Client Referral Opinion
In conclusion, I would like to express my opinion on whether I would refer my patient to the Marshall Group for therapy. Based on everything I have written above, this group can be considered suitable for treating alcohol addiction. Its main advantage is that the group supervisor creates an atmosphere of trust and safety for the participants. They do not have to give their name or share personal information, and they do not have to worry about the confidentiality of their experience. I also like that there is no judgment or devaluation of the participants’ problems. Destructive cases arise, but they are isolated, and the supervisor takes steps to address them. People in this group are also friendly and open to dialogue. The more experienced nondrinkers are always ready to share their experiences.
It is also worth noting the room in which the classes take place – it is clean and bright, and the atmosphere in the room is as neutral as possible. Another advantage of the Marshall Group is that there is no religious bias in the classes. Participants do not recite prayers or see the church substitute for avenging problems. Several people in the group became active in church during the period of abstinence from alcohol. However, they do not impose their views on the other participants or elevate religion as the answer to all problems. I would confidently refer my alcohol-dependent patient to this group based on all of the above.
References
Alcoholics Resource Center. (n.d.). Marshall Group. Alcoholics Resource Center.
Borkman, T., Munn-Giddings, C., & Boyce, M. (2020). Self-help/mutual aid groups and peer support. Voluntaristic review, 5(2-3), 1-219. Web.
Kelly, J. F., Humphreys, K., & Ferri, M. (2020). Alcoholics Anonymous and other 12‐step programs for alcohol use disorder. Cochrane database of systematic reviews, 1(3), 12-28.

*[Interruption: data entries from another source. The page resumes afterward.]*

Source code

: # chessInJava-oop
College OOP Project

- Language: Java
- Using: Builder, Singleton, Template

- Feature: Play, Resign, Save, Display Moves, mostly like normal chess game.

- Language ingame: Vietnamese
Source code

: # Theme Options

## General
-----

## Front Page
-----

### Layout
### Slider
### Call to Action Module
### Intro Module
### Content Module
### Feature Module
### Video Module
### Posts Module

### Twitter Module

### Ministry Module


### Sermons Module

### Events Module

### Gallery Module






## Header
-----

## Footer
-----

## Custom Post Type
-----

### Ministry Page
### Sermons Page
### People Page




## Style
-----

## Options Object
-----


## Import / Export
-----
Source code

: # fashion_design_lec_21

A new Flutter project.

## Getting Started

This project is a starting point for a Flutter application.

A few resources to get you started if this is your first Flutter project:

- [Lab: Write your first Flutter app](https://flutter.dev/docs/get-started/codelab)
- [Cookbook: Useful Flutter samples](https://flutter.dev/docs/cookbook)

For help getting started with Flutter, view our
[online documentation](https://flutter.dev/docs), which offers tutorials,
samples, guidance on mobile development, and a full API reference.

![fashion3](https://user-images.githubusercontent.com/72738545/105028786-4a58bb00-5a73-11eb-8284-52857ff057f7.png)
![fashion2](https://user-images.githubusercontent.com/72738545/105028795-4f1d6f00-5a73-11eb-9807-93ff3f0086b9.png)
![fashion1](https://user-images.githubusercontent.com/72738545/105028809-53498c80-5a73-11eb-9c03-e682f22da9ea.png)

Marcovitz, D., Cristello, J. D., & Kelly, J. F. (2017) Alcoholics Anonymous and other mutual help organizations: Impact of a 45-minute didactic for primary care and categorical internal medicine residents. Substance abuse, 38(2), 183-190.
Rubya, S., & Yarosh, S. (2017). Interpretations of online anonymity in alcoholics anonymous and narcotics anonymous. Proceedings of the ACM on human-computer interaction, 1(19), 1–22.
Taylor, I., McNamara, N., & Frings, D. (2019). The “doing” or the “being”? Understanding the roles of involvement and social identity in peer-led addiction support groups. Journal of applied social psychology, 50(1), 3-9.